• What you need to do
How many lines of the records hold the string "devproject"? Reply with the number alone.
+===+
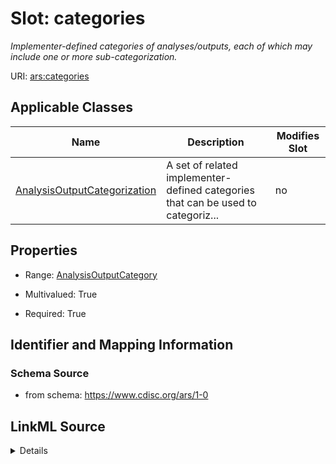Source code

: # Slot: categories


_Implementer-defined categories of analyses/outputs, each of which may include one or more sub-categorization._



URI: [ars:categories](https://www.cdisc.org/ars/1-0/categories)



<!-- no inheritance hierarchy -->




## Applicable Classes

| Name | Description | Modifies Slot |
| --- | --- | --- |
[AnalysisOutputCategorization](AnalysisOutputCategorization.md) | A set of related implementer-defined categories that can be used to categoriz... |  no  |







## Properties

* Range: [AnalysisOutputCategory](AnalysisOutputCategory.md)

* Multivalued: True

* Required: True





## Identifier and Mapping Information







### Schema Source


* from schema: https://www.cdisc.org/ars/1-0




## LinkML Source

<details>
```yaml
name: categories
description: Implementer-defined categories of analyses/outputs, each of which may
  include one or more sub-categorization.
from_schema: https://www.cdisc.org/ars/1-0
rank: 1000
multivalued: true
alias: categories
domain_of:
- AnalysisOutputCategorization
range: AnalysisOutputCategory
required: true
inlined: true
inlined_as_list: true

```
</details>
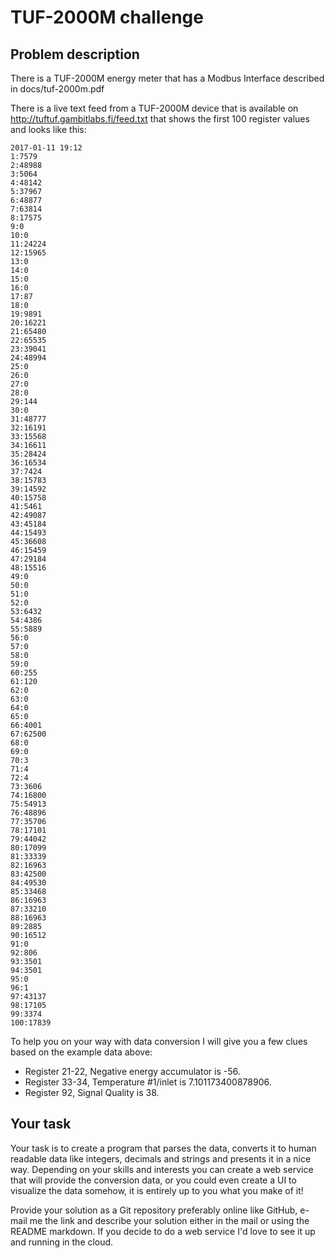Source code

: # TUF-2000M challenge

## Problem description

There is a TUF-2000M energy meter that has a Modbus Interface described in docs/tuf-2000m.pdf

There is a live text feed from a TUF-2000M device that is available on http://tuftuf.gambitlabs.fi/feed.txt that shows the first 100 register values and looks like this:

```
2017-01-11 19:12
1:7579
2:48988
3:5064
4:48142
5:37967
6:48877
7:63814
8:17575
9:0
10:0
11:24224
12:15965
13:0
14:0
15:0
16:0
17:87
18:0
19:9891
20:16221
21:65480
22:65535
23:39041
24:48994
25:0
26:0
27:0
28:0
29:144
30:0
31:48777
32:16191
33:15568
34:16611
35:28424
36:16534
37:7424
38:15783
39:14592
40:15758
41:5461
42:49087
43:45184
44:15493
45:36608
46:15459
47:29184
48:15516
49:0
50:0
51:0
52:0
53:6432
54:4386
55:5889
56:0
57:0
58:0
59:0
60:255
61:120
62:0
63:0
64:0
65:0
66:4001
67:62500
68:0
69:0
70:3
71:4
72:4
73:3606
74:16800
75:54913
76:48896
77:35706
78:17101
79:44042
80:17099
81:33339
82:16963
83:42500
84:49530
85:33468
86:16963
87:33210
88:16963
89:2885
90:16512
91:0
92:806
93:3501
94:3501
95:0
96:1
97:43137
98:17105
99:3374
100:17839
```

To help you on your way with data conversion I will give you a few clues based on the example data above:

- Register 21-22, Negative energy accumulator is -56.
- Register 33-34, Temperature #1/inlet is 7.101173400878906.
- Register 92, Signal Quality is 38.

## Your task

Your task is to create a program that parses the data, converts it to human readable data like integers, decimals and strings and presents it in a nice way. Depending on your skills and interests you can create a web service that will provide the conversion data, or you could even create a UI to visualize the data somehow, it is entirely up to you what you make of it!

Provide your solution as a Git repository preferably online like GitHub, e-mail me the link and describe your solution either in the mail or using the README markdown. If you decide to do a web service I'd love to see it up and running in the cloud. 
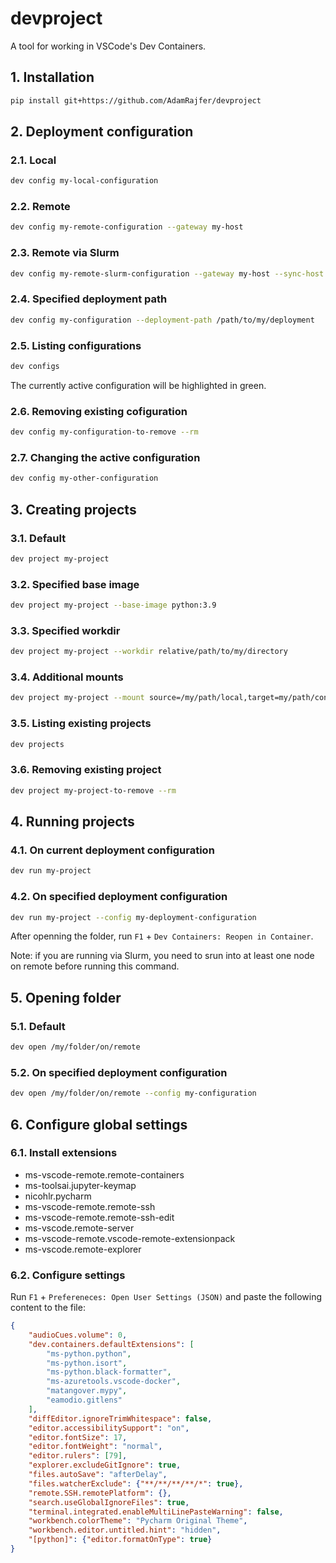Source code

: # devproject

A tool for working in VSCode's Dev Containers.

## 1. Installation

```bash
pip install git+https://github.com/AdamRajfer/devproject
```

## 2. Deployment configuration

### 2.1. Local

```bash
dev config my-local-configuration
```

### 2.2. Remote

```bash
dev config my-remote-configuration --gateway my-host
```

### 2.3. Remote via Slurm

```bash
dev config my-remote-slurm-configuration --gateway my-host --sync-host
```

### 2.4. Specified deployment path

```bash
dev config my-configuration --deployment-path /path/to/my/deployment
```

### 2.5. Listing configurations

```bash
dev configs
```

The currently active configuration will be highlighted in green.

### 2.6. Removing existing cofiguration

```bash
dev config my-configuration-to-remove --rm
```

### 2.7. Changing the active configuration

```bash
dev config my-other-configuration
```

## 3. Creating projects

### 3.1. Default

```bash
dev project my-project
```

### 3.2. Specified base image

```bash
dev project my-project --base-image python:3.9
```

### 3.3. Specified workdir

```bash
dev project my-project --workdir relative/path/to/my/directory
```

### 3.4. Additional mounts

```bash
dev project my-project --mount source=/my/path/local,target=my/path/contaiener
```

### 3.5. Listing existing projects

```bash
dev projects
```

### 3.6. Removing existing project

```bash
dev project my-project-to-remove --rm
```

## 4. Running projects

### 4.1. On current deployment configuration

```bash
dev run my-project
```

### 4.2. On specified deployment configuration

```bash
dev run my-project --config my-deployment-configuration
```

After openning the folder, run `F1` + `Dev Containers: Reopen in Container`.

Note: if you are running via Slurm, you need to srun into at least one node on remote before running this command.

## 5. Opening folder

### 5.1. Default

```bash
dev open /my/folder/on/remote
```

### 5.2. On specified deployment configuration

```bash
dev open /my/folder/on/remote --config my-configuration
```

## 6. Configure global settings

### 6.1. Install extensions

- ms-vscode-remote.remote-containers
- ms-toolsai.jupyter-keymap
- nicohlr.pycharm
- ms-vscode-remote.remote-ssh
- ms-vscode-remote.remote-ssh-edit
- ms-vscode.remote-server
- ms-vscode-remote.vscode-remote-extensionpack
- ms-vscode.remote-explorer

### 6.2. Configure settings

Run `F1` + `Prefereneces: Open User Settings (JSON)` and paste the following content to the file:

```json
{
    "audioCues.volume": 0,
    "dev.containers.defaultExtensions": [
        "ms-python.python",
        "ms-python.isort",
        "ms-python.black-formatter",
        "ms-azuretools.vscode-docker",
        "matangover.mypy",
        "eamodio.gitlens"
    ],
    "diffEditor.ignoreTrimWhitespace": false,
    "editor.accessibilitySupport": "on",
    "editor.fontSize": 17,
    "editor.fontWeight": "normal",
    "editor.rulers": [79],
    "explorer.excludeGitIgnore": true,
    "files.autoSave": "afterDelay",
    "files.watcherExclude": {"**/**/**/**/*": true},
    "remote.SSH.remotePlatform": {},
    "search.useGlobalIgnoreFiles": true,
    "terminal.integrated.enableMultiLinePasteWarning": false,
    "workbench.colorTheme": "Pycharm Original Theme",
    "workbench.editor.untitled.hint": "hidden",
    "[python]": {"editor.formatOnType": true}
}
```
+===+
• Completed exercise
2